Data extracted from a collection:

####################

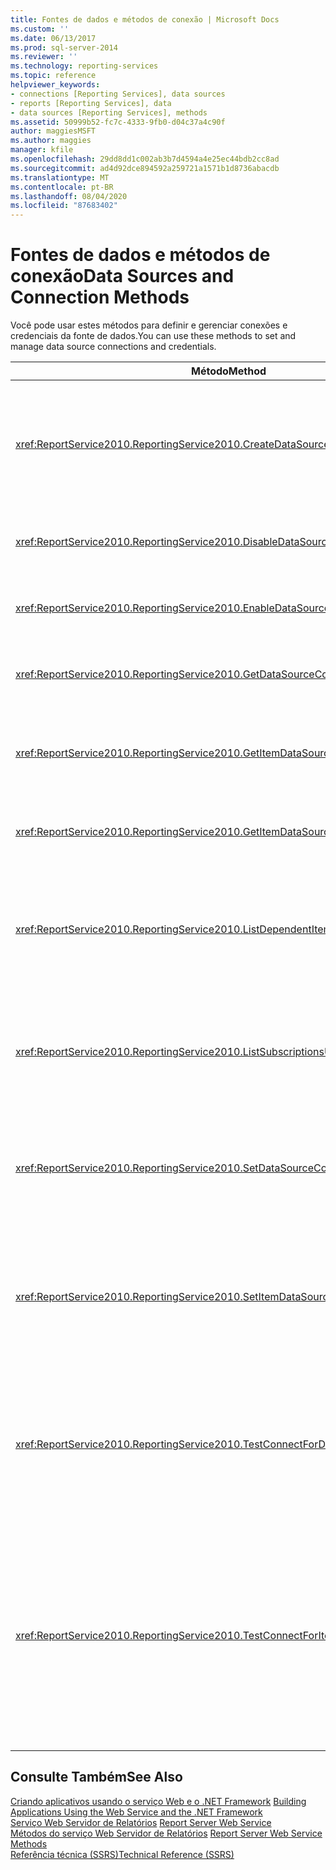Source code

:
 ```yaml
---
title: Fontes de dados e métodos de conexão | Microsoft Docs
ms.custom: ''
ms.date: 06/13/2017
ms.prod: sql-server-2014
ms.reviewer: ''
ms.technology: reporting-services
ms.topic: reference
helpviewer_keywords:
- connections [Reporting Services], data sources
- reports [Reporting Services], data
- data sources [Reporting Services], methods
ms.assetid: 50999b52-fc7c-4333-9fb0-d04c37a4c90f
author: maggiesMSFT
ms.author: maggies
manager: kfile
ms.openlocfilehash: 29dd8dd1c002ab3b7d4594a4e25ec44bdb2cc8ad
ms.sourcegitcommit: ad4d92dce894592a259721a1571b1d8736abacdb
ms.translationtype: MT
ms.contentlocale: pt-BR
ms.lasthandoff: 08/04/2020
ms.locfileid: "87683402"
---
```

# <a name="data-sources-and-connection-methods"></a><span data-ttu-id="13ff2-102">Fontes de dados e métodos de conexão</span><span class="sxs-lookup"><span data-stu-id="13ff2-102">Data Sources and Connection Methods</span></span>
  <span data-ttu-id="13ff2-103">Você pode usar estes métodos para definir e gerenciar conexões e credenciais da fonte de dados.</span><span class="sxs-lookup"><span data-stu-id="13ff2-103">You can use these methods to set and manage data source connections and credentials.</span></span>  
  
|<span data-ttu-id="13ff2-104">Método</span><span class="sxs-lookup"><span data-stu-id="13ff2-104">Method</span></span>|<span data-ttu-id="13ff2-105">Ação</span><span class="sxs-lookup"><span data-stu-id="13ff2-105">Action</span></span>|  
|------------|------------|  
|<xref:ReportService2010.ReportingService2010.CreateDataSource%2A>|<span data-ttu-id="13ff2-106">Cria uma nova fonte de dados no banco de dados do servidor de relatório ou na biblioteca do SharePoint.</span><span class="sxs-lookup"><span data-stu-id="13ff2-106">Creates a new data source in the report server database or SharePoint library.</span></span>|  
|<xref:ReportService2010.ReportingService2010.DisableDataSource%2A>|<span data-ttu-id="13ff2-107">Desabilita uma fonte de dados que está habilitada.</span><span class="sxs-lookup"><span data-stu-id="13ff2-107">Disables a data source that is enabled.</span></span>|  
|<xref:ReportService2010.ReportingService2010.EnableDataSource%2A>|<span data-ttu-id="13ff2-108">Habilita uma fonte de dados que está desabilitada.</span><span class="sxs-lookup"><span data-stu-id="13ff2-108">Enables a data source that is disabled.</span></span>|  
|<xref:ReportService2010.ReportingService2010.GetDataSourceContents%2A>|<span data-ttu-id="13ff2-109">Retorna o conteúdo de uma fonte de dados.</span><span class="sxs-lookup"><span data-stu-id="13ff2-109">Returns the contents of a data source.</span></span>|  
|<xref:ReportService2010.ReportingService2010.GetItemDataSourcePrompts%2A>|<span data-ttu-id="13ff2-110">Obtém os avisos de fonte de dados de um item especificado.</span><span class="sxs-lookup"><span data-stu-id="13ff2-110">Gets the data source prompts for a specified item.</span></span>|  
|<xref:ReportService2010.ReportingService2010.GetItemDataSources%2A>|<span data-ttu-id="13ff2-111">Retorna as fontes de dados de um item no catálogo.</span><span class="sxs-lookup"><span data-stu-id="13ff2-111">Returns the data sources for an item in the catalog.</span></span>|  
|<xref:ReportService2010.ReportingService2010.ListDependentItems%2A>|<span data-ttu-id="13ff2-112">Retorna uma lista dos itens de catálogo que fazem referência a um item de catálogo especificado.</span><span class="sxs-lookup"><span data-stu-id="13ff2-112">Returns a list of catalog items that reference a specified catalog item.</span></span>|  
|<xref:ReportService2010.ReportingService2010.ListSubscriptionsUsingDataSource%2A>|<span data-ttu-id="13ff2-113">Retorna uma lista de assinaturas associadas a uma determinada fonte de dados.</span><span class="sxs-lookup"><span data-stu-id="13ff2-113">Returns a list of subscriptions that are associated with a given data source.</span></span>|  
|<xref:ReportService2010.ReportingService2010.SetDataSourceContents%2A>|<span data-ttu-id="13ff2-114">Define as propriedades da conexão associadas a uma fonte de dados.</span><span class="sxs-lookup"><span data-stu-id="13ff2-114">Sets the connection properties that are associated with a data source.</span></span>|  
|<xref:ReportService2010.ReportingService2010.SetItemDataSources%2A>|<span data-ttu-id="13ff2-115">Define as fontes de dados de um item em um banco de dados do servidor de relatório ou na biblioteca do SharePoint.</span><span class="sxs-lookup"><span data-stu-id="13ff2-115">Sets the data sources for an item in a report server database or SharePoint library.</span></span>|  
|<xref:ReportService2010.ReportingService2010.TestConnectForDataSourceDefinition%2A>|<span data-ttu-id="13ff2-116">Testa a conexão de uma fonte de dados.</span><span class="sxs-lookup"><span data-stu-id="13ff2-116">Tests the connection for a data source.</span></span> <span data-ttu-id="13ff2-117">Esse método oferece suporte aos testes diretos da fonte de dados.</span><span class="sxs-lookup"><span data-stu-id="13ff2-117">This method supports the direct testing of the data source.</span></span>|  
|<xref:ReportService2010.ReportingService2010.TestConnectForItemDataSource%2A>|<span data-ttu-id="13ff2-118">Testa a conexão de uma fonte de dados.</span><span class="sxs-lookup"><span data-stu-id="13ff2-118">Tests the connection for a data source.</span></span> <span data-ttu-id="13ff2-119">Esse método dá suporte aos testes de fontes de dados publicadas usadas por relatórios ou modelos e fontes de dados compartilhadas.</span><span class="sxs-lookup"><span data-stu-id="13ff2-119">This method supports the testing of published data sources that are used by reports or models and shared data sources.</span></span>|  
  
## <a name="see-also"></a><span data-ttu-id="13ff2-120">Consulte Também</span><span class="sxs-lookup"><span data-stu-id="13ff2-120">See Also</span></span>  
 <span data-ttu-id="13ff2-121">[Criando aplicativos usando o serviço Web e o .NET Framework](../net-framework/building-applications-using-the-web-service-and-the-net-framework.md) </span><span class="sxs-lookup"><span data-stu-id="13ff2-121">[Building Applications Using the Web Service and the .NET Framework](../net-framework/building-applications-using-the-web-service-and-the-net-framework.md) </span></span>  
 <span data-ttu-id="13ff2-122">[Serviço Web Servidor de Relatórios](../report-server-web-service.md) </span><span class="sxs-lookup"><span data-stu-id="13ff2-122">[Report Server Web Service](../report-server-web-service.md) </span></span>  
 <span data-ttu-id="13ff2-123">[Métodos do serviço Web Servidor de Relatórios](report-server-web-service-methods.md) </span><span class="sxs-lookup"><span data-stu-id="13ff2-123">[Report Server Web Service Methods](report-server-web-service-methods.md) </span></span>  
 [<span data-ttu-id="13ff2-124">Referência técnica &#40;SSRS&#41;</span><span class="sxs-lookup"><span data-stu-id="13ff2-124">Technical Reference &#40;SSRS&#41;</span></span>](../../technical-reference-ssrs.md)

####################

(EXERCISE):
The reply must consist of the records, repeated exactly, minus any images.

(EXERCISE ANSWER):
Source code

:
 ```yaml
---
title: Fontes de dados e métodos de conexão | Microsoft Docs
ms.custom: ''
ms.date: 06/13/2017
ms.prod: sql-server-2014
ms.reviewer: ''
ms.technology: reporting-services
ms.topic: reference
helpviewer_keywords:
- connections [Reporting Services], data sources
- reports [Reporting Services], data
- data sources [Reporting Services], methods
ms.assetid: 50999b52-fc7c-4333-9fb0-d04c37a4c90f
author: maggiesMSFT
ms.author: maggies
manager: kfile
ms.openlocfilehash: 29dd8dd1c002ab3b7d4594a4e25ec44bdb2cc8ad
ms.sourcegitcommit: ad4d92dce894592a259721a1571b1d8736abacdb
ms.translationtype: MT
ms.contentlocale: pt-BR
ms.lasthandoff: 08/04/2020
ms.locfileid: "87683402"
---
```

# <a name="data-sources-and-connection-methods"></a><span data-ttu-id="13ff2-102">Fontes de dados e métodos de conexão</span><span class="sxs-lookup"><span data-stu-id="13ff2-102">Data Sources and Connection Methods</span></span>
  <span data-ttu-id="13ff2-103">Você pode usar estes métodos para definir e gerenciar conexões e credenciais da fonte de dados.</span><span class="sxs-lookup"><span data-stu-id="13ff2-103">You can use these methods to set and manage data source connections and credentials.</span></span>  
  
|<span data-ttu-id="13ff2-104">Método</span><span class="sxs-lookup"><span data-stu-id="13ff2-104">Method</span></span>|<span data-ttu-id="13ff2-105">Ação</span><span class="sxs-lookup"><span data-stu-id="13ff2-105">Action</span></span>|  
|------------|------------|  
|<xref:ReportService2010.ReportingService2010.CreateDataSource%2A>|<span data-ttu-id="13ff2-106">Cria uma nova fonte de dados no banco de dados do servidor de relatório ou na biblioteca do SharePoint.</span><span class="sxs-lookup"><span data-stu-id="13ff2-106">Creates a new data source in the report server database or SharePoint library.</span></span>|  
|<xref:ReportService2010.ReportingService2010.DisableDataSource%2A>|<span data-ttu-id="13ff2-107">Desabilita uma fonte de dados que está habilitada.</span><span class="sxs-lookup"><span data-stu-id="13ff2-107">Disables a data source that is enabled.</span></span>|  
|<xref:ReportService2010.ReportingService2010.EnableDataSource%2A>|<span data-ttu-id="13ff2-108">Habilita uma fonte de dados que está desabilitada.</span><span class="sxs-lookup"><span data-stu-id="13ff2-108">Enables a data source that is disabled.</span></span>|  
|<xref:ReportService2010.ReportingService2010.GetDataSourceContents%2A>|<span data-ttu-id="13ff2-109">Retorna o conteúdo de uma fonte de dados.</span><span class="sxs-lookup"><span data-stu-id="13ff2-109">Returns the contents of a data source.</span></span>|  
|<xref:ReportService2010.ReportingService2010.GetItemDataSourcePrompts%2A>|<span data-ttu-id="13ff2-110">Obtém os avisos de fonte de dados de um item especificado.</span><span class="sxs-lookup"><span data-stu-id="13ff2-110">Gets the data source prompts for a specified item.</span></span>|  
|<xref:ReportService2010.ReportingService2010.GetItemDataSources%2A>|<span data-ttu-id="13ff2-111">Retorna as fontes de dados de um item no catálogo.</span><span class="sxs-lookup"><span data-stu-id="13ff2-111">Returns the data sources for an item in the catalog.</span></span>|  
|<xref:ReportService2010.ReportingService2010.ListDependentItems%2A>|<span data-ttu-id="13ff2-112">Retorna uma lista dos itens de catálogo que fazem referência a um item de catálogo especificado.</span><span class="sxs-lookup"><span data-stu-id="13ff2-112">Returns a list of catalog items that reference a specified catalog item.</span></span>|  
|<xref:ReportService2010.ReportingService2010.ListSubscriptionsUsingDataSource%2A>|<span data-ttu-id="13ff2-113">Retorna uma lista de assinaturas associadas a uma determinada fonte de dados.</span><span class="sxs-lookup"><span data-stu-id="13ff2-113">Returns a list of subscriptions that are associated with a given data source.</span></span>|  
|<xref:ReportService2010.ReportingService2010.SetDataSourceContents%2A>|<span data-ttu-id="13ff2-114">Define as propriedades da conexão associadas a uma fonte de dados.</span><span class="sxs-lookup"><span data-stu-id="13ff2-114">Sets the connection properties that are associated with a data source.</span></span>|  
|<xref:ReportService2010.ReportingService2010.SetItemDataSources%2A>|<span data-ttu-id="13ff2-115">Define as fontes de dados de um item em um banco de dados do servidor de relatório ou na biblioteca do SharePoint.</span><span class="sxs-lookup"><span data-stu-id="13ff2-115">Sets the data sources for an item in a report server database or SharePoint library.</span></span>|  
|<xref:ReportService2010.ReportingService2010.TestConnectForDataSourceDefinition%2A>|<span data-ttu-id="13ff2-116">Testa a conexão de uma fonte de dados.</span><span class="sxs-lookup"><span data-stu-id="13ff2-116">Tests the connection for a data source.</span></span> <span data-ttu-id="13ff2-117">Esse método oferece suporte aos testes diretos da fonte de dados.</span><span class="sxs-lookup"><span data-stu-id="13ff2-117">This method supports the direct testing of the data source.</span></span>|  
|<xref:ReportService2010.ReportingService2010.TestConnectForItemDataSource%2A>|<span data-ttu-id="13ff2-118">Testa a conexão de uma fonte de dados.</span><span class="sxs-lookup"><span data-stu-id="13ff2-118">Tests the connection for a data source.</span></span> <span data-ttu-id="13ff2-119">Esse método dá suporte aos testes de fontes de dados publicadas usadas por relatórios ou modelos e fontes de dados compartilhadas.</span><span class="sxs-lookup"><span data-stu-id="13ff2-119">This method supports the testing of published data sources that are used by reports or models and shared data sources.</span></span>|  
  
## <a name="see-also"></a><span data-ttu-id="13ff2-120">Consulte Também</span><span class="sxs-lookup"><span data-stu-id="13ff2-120">See Also</span></span>  
 <span data-ttu-id="13ff2-121">[Criando aplicativos usando o serviço Web e o .NET Framework](../net-framework/building-applications-using-the-web-service-and-the-net-framework.md) </span><span class="sxs-lookup"><span data-stu-id="13ff2-121">[Building Applications Using the Web Service and the .NET Framework](../net-framework/building-applications-using-the-web-service-and-the-net-framework.md) </span></span>  
 <span data-ttu-id="13ff2-122">[Serviço Web Servidor de Relatórios](../report-server-web-service.md) </span><span class="sxs-lookup"><span data-stu-id="13ff2-122">[Report Server Web Service](../report-server-web-service.md) </span></span>  
 <span data-ttu-id="13ff2-123">[Métodos do serviço Web Servidor de Relatórios](report-server-web-service-methods.md) </span><span class="sxs-lookup"><span data-stu-id="13ff2-123">[Report Server Web Service Methods](report-server-web-service-methods.md) </span></span>  
 [<span data-ttu-id="13ff2-124">Referência técnica &#40;SSRS&#41;</span><span class="sxs-lookup"><span data-stu-id="13ff2-124">Technical Reference &#40;SSRS&#41;</span></span>](../../technical-reference-ssrs.md)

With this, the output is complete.